Au cours d’une rencontre avec la presse, vendredi, au lendemain de son
départ du comité exécutif, le chef de Projet Montréal a reproché au
maire Tremblay d’être fidèle à sa famille politique libérale plutôt
qu’aux Montréalais en se ralliant derrière le projet du ministère des
Transports. Le maire de Montréal a déjà été député libéral et ministre
de l’Industrie et du Commerce de 1989 à 1994.
En avril dernier, le maire et les partis d’opposition avaient proposé
une solution de rechange au projet du ministère des Transports, mais
beaucoup plus coûteuse.

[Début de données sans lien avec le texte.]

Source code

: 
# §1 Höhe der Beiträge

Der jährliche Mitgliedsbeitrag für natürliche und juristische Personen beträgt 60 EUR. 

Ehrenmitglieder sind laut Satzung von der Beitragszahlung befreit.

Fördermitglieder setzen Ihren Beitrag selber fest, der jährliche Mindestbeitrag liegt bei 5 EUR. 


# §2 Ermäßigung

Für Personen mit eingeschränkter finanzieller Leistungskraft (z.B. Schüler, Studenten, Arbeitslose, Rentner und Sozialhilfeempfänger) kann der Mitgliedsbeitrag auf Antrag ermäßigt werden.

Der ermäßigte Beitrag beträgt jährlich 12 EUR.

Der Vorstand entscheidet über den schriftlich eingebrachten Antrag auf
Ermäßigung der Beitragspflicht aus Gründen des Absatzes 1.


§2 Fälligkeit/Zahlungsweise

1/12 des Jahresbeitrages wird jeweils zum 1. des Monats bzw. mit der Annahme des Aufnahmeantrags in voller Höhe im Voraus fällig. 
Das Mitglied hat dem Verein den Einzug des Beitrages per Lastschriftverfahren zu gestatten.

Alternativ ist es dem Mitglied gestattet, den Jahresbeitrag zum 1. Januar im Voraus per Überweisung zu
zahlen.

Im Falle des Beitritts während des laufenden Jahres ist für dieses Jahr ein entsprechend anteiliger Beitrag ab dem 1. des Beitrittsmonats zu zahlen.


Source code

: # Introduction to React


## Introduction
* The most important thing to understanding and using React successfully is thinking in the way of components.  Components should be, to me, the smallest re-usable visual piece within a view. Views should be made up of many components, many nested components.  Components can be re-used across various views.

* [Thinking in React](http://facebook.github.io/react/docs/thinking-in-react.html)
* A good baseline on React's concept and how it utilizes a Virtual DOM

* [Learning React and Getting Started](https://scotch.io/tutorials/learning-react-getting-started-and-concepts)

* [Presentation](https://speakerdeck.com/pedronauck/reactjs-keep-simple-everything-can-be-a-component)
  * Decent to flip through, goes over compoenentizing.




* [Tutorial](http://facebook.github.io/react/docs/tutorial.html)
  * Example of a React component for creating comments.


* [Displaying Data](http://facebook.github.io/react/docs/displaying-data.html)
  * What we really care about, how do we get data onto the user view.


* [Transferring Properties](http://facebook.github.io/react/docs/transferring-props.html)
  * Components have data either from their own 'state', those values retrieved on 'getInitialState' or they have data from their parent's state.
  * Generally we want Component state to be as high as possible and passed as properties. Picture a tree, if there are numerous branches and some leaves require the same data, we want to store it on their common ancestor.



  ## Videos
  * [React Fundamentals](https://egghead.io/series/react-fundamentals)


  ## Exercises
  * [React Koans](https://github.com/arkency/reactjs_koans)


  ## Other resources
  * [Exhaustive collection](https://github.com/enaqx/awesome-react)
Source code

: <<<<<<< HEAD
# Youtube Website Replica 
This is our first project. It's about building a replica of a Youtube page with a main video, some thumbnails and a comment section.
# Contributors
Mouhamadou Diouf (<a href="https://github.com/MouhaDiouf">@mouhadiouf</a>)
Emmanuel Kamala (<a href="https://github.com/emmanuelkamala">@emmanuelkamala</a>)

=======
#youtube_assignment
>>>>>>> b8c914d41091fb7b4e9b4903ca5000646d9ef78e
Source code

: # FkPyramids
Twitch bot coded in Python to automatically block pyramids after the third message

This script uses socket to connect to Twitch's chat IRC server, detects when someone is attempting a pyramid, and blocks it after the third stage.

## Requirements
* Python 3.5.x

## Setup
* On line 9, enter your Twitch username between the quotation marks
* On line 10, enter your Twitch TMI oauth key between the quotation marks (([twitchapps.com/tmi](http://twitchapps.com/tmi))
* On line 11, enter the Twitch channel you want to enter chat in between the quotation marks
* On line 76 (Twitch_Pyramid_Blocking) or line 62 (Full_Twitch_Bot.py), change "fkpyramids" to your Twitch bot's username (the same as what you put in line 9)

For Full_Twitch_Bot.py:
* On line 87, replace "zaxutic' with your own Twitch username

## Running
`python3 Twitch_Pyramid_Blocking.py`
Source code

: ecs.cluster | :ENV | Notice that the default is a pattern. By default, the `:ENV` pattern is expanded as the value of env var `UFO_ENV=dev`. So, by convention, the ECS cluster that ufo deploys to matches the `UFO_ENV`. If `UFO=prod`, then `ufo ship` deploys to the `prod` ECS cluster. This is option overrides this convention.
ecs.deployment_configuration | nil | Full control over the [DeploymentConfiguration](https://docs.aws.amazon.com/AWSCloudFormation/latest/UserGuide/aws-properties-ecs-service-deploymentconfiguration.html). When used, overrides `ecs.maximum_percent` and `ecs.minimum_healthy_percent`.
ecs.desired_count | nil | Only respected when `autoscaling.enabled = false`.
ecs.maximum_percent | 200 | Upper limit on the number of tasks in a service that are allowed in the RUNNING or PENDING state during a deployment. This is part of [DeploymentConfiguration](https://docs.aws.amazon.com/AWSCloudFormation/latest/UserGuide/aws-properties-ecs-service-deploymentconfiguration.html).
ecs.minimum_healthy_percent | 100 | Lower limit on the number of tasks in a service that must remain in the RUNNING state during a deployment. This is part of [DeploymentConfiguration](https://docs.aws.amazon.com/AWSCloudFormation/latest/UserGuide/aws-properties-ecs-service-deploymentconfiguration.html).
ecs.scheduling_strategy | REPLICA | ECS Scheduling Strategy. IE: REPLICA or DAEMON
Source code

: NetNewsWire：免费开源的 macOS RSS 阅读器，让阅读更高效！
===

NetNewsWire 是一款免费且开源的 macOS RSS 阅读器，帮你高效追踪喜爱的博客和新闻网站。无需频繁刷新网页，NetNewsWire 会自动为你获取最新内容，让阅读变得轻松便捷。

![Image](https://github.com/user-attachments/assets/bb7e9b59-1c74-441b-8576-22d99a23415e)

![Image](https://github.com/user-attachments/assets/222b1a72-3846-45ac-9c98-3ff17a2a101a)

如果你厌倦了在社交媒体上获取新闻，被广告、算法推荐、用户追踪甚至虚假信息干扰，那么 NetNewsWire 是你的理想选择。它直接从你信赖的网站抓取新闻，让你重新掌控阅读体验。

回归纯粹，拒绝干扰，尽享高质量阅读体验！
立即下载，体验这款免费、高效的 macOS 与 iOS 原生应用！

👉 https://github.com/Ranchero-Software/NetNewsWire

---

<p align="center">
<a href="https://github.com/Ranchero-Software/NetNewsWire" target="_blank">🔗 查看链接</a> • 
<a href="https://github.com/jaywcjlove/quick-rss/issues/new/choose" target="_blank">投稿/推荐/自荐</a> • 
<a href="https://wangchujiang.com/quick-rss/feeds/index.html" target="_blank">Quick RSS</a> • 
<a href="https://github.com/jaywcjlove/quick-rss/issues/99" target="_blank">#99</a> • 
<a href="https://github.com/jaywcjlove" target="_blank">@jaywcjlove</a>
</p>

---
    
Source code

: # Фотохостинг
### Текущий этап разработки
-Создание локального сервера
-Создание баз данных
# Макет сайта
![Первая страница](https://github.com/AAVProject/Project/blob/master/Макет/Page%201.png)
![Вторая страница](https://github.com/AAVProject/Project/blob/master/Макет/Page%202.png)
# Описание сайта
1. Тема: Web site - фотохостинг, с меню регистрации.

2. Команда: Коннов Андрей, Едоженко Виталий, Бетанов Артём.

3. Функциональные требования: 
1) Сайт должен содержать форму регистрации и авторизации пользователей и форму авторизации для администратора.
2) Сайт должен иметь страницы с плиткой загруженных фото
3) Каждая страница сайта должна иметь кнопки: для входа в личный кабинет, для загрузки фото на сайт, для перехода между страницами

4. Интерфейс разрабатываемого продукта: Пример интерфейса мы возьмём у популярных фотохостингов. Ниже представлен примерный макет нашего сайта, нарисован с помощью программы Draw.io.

Le ministère des Transports, qui paie la
totalité du projet, a plutôt opté pour un projet moins ambitieux.
Depuis, le maire a dû se ranger derrière le projet du ministère, mais M.
Bergeron a refusé de se rallier.
« C’est cette unanimité politique montréalaise que brise Gérald Tremblay
en se ralliant à la dernière évolution du mauvais projet du MTQ. Gérald
Tremblay rejoint, par le fait même, sa famille politique à Québec.
Gérald Tremblay est fidèle à sa famille politique à Québec plutôt que
d’être fidèle aux Montréalais », a tonné M. Bergeron.
Le chef de Projet Montréal a dénigré non seulement le projet du
ministère mais son attitude face à Montréal, affirmant que le ministère
ne sait pas comment construire en ville, qu’on ne peut y construire
« comme dans le parc des Laurentides ».
« D’une certaine manière, le MTQ va agir en cowboy à Montréal et celui
qui officiellement est le shérif de Montréal se déclare absent et se met
plutôt du côté du cowboy », a lancé avec sarcasme M. Bergeron.
Il a exprimé une certaine amertume face à la tournure des événements, en
se rappelant l’époque où les partisans du projet plus ambitieux avaient
présenté leur solution de rechange. « Quel bel esprit régnait dans les
services à la Ville de Montréal à ce moment-là. Malheureusement, esprit
qui est maintenant trahi, ce qui est fâcheux », a-t-il dit.
M. Bergeron prévient par ailleurs que le combat contre le projet
d’échangeur Turcot que présentera publiquement le ministère, mardi
prochain, ne fait que commencer. Il affirme avoir plusieurs alliés dans
sa lutte contre ce projet d’échangeur.
« Le combat Turcot n’est pas terminé; il ne fait que commencer. Moi, je
retrouve mon droit de parole complet. Je n’ai plus de devoir de
solidarité avec quiconque, sinon avec les membres de ma formation
politique. Et je l’avais dit à Gérald Tremblay: on va s’entredéchirer
sur la place publique, ça ne sera pas joli. Et si vous croyez que ça va
renforcer Montréal, vous vous trompez », avertit-il.